From the 37 variables listed above, we can see that types of events correspond to the variable “EVTYPE”, and population health correspond to the variables “FATALITIES” and “INJURIES”, which are the numbers of fatalities and injuries in a event. So we decided to subset the data with only these three variables/columns.
events_pophealth <- storm[, c("EVTYPE", "FATALITIES", "INJURIES")]
The next step is to add the harmful variables “FATALITIES” and “INJURIES” together, and calculate the sum of these two with grouping by “EVTYPE”.
events_pophealth$harm <- events_pophealth$FATALITIES + events_pophealth$INJURIES
harm_by_evtype <- tapply(events_pophealth$harm, factor(events_pophealth$EVTYPE),
sum)
From the 37 variables listed earlier, we know that “PROPDMG”, “PROPDMGEXP”, “CROPDMG”, and “CROPDMGEXP” variables correspond to economic consequences. These variables are the property damages and crop damages as well as the damage magnitudes in “K” (thousand), “M” (million), and “B”(billion) in a event. So we only subset the data with these four variables/columns together with variable “EVTYPE” for analyzing the economic results.
events_ecodmg <- storm[, c("EVTYPE", "PROPDMG", "PROPDMGEXP", "CROPDMG", "CROPDMGEXP")]
Before we can add the two variables “PROPDMG” and “CROPDMG” together, we need to consider the magnitudes of the damages, and then calculate the sum of these two.
events_ecodmg$PROPDMGEXP <- as.character(events_ecodmg$PROPDMGEXP)
events_ecodmg$CROPDMGEXP <- as.character(events_ecodmg$CROPDMGEXP)
events_ecodmg$PROPDMGEXP[which(events_ecodmg$PROPDMGEXP == "K")] <- "000"
events_ecodmg$PROPDMGEXP[which(events_ecodmg$PROPDMGEXP == "M")] <- "000000"
events_ecodmg$PROPDMGEXP[which(events_ecodmg$PROPDMGEXP == "B")] <- "000000000"
events_ecodmg$CROPDMGEXP[which(events_ecodmg$CROPDMGEXP == "K")] <- "000"
events_ecodmg$CROPDMGEXP[which(events_ecodmg$CROPDMGEXP == "M")] <- "000000"
events_ecodmg$CROPDMGEXP[which(events_ecodmg$CROPDMGEXP == "B")] <- "000000000"
events_ecodmg$PROPDMG <- paste(events_ecodmg$PROPDMG, events_ecodmg$PROPDMGEXP,
sep = "")
events_ecodmg$CROPDMG <- paste(events_ecodmg$CROPDMG, events_ecodmg$CROPDMGEXP,
sep = "")
events_ecodmg$PROPDMG <- as.numeric(events_ecodmg$PROPDMG)
## Warning: NAs introduced by coercion
events_ecodmg$CROPDMG <- as.numeric(events_ecodmg$CROPDMG)
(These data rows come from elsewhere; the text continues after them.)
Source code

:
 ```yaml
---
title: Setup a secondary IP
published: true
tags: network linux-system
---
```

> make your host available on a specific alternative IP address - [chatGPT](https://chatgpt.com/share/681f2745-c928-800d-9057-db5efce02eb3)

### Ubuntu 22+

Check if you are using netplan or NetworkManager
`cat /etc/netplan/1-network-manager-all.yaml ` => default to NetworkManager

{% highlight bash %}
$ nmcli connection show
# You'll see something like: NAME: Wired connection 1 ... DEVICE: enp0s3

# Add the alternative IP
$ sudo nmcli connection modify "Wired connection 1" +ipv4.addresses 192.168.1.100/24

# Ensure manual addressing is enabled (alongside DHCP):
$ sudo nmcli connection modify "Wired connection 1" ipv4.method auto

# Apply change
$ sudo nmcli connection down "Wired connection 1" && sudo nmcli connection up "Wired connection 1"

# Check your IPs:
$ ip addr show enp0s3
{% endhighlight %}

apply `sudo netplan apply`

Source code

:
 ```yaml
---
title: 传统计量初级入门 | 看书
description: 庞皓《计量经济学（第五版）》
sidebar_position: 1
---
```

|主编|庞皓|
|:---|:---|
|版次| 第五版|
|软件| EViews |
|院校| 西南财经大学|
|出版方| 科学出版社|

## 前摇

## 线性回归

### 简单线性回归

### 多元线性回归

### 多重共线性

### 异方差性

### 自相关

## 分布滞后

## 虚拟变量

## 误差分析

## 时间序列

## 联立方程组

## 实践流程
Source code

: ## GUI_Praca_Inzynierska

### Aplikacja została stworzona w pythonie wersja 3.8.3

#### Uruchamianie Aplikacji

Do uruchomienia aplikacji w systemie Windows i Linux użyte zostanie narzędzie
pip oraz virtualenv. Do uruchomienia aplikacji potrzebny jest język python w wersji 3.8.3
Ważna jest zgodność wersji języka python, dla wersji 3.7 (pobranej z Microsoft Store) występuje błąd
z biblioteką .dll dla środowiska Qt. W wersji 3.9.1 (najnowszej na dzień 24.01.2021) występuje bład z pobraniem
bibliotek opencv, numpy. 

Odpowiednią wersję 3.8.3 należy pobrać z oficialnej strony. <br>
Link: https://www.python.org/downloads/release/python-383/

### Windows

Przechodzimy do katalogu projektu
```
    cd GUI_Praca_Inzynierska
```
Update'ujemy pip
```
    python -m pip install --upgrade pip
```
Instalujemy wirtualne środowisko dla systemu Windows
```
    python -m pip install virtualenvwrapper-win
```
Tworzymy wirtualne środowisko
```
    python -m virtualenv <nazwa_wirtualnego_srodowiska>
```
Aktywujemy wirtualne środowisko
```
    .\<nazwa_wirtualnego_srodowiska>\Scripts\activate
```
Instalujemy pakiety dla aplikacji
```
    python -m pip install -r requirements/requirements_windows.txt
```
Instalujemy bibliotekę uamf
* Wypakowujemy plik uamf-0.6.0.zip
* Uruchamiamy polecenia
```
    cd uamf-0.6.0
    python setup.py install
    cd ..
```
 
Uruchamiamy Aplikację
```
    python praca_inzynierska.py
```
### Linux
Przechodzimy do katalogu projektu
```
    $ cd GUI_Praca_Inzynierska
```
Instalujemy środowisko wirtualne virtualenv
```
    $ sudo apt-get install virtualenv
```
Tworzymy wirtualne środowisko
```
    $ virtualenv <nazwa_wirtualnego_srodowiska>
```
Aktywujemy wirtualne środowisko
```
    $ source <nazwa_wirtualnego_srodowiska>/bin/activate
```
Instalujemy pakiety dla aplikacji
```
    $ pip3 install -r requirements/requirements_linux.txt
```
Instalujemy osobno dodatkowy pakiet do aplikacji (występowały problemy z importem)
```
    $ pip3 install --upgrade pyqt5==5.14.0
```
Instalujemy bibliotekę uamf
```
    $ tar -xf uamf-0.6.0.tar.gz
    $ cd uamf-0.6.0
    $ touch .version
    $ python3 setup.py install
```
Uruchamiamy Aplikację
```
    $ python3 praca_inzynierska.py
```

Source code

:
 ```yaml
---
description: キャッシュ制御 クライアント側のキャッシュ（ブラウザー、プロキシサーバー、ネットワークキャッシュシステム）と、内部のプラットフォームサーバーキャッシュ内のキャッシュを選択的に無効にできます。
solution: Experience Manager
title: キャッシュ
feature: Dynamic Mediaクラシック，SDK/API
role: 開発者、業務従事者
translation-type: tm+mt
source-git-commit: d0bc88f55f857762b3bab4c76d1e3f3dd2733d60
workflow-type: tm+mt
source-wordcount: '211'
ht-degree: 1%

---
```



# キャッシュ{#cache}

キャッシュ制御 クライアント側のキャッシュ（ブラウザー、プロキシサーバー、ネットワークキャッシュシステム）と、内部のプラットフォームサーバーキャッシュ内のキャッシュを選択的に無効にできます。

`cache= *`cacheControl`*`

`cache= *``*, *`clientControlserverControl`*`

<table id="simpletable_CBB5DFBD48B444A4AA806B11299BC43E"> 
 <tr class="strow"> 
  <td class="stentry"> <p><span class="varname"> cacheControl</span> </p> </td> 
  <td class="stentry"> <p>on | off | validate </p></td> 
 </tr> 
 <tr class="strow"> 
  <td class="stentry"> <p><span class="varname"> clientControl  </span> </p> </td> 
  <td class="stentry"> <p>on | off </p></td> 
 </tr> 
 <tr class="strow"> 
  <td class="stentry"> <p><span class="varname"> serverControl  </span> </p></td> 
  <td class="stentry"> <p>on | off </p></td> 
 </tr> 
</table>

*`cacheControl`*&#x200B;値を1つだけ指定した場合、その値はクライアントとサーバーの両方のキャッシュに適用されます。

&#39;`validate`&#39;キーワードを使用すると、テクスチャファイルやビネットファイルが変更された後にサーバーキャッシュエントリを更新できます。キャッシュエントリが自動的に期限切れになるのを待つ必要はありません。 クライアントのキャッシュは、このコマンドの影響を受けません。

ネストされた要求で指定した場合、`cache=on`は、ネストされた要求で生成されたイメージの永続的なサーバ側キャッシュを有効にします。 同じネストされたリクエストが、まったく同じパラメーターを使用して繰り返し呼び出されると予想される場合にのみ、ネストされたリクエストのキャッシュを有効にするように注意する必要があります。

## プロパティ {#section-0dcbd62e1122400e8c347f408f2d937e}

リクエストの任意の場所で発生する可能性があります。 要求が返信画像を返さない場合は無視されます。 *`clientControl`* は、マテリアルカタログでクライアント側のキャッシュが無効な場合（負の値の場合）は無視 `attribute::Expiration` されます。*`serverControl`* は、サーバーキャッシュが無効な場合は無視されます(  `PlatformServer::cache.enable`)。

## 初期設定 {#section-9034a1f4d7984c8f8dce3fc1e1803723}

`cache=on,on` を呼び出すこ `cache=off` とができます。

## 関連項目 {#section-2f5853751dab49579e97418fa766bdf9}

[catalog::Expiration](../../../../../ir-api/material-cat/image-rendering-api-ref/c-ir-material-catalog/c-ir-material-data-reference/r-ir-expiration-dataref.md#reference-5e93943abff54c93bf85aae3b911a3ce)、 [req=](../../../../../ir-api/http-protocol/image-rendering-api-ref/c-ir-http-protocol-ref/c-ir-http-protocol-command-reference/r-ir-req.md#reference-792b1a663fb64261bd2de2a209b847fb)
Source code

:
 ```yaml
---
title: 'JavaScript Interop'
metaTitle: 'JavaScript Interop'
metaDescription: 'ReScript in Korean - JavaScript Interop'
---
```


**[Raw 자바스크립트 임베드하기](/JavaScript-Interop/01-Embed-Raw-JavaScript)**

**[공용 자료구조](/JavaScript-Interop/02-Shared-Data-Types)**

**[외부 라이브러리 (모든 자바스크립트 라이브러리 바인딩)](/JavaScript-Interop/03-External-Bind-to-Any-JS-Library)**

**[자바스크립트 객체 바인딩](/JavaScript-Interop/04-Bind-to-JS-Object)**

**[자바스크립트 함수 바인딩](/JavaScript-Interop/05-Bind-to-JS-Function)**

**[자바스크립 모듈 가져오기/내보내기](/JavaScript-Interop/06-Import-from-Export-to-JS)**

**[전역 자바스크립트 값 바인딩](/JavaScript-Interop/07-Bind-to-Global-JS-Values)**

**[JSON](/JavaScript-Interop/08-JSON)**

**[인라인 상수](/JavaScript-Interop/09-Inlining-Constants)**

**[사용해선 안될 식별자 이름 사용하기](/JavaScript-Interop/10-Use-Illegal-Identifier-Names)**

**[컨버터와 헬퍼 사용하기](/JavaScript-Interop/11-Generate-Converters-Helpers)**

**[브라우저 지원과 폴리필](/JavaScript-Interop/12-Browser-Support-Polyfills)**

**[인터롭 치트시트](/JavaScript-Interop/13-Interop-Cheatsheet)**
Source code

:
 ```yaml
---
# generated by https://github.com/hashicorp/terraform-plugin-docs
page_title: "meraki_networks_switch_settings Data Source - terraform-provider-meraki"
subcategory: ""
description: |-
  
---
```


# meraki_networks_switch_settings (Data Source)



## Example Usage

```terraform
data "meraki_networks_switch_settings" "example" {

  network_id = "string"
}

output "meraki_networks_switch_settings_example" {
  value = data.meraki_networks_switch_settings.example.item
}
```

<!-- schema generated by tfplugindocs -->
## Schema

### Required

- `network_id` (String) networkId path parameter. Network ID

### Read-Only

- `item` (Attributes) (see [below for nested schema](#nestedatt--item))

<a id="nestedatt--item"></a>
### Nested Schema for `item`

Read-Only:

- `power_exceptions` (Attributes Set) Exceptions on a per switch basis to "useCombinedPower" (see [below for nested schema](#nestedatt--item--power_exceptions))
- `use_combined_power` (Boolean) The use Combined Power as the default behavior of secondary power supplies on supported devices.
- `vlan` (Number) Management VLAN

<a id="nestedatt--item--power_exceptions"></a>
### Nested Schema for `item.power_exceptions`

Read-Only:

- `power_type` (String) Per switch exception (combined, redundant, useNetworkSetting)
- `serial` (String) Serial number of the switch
## Warning: NAs introduced by coercion
events_ecodmg$ecodmg <- (events_ecodmg$PROPDMG + events_ecodmg$CROPDMG)/1e+09
events_ecodmg$ecodmg[which(is.na(events_ecodmg$ecodmg))] <- 0
Now, we can calculate the sum of economic damage with grouping by “EVTYPE”.
ecodmg_by_evtype <- tapply(events_ecodmg$ecodmg, factor(events_ecodmg$EVTYPE),
sum)
To answer the question “Across the United States, which types of events are most harmful with respect to population health?” We choose only look at the top 5 harmful sum based on EVTYPE (events type), and plot the figure accordingly.
harm_by_evtype <- sort(harm_by_evtype, decreasing = TRUE)[1:5]
Events <- names(harm_by_evtype)
qplot(Events, harm_by_evtype, main = "Top 5 Events Harmful to US Population Health",
ylab = "Total Number of Fatalities and Injuries", geom = "bar", stat = "identity",
fill = Events)
From the plot we can see that the most harmful weather event to US populaiton health since 1950 is Tornado, with the total number is more than magnitude larger than other events such as Excessive Heat, TSTM Wind, Flood, etc.
To answer the question “Across the United States, which types of events have the greatest economic consequences?” Similarly, we choose only look at the top 5 economic consequences based on EVTYPE (events type), and plot the figure accordingly.
ecodmg_by_evtype <- sort(ecodmg_by_evtype, decreasing = TRUE)[1:5]
Events_Type <- names(ecodmg_by_evtype)
qplot(Events_Type, ecodmg_by_evtype, main = "Top 5 Events Have Great Economic Consequences in US",
ylab = "Property and Crop Damages (in Billions)", geom = "bar", stat = "identity",
fill = Events_Type)
The above plot shows that among the various weather events types, Flood has the greatest economic consequences in US, which has caused damages in about 150 billion dollars since 1950.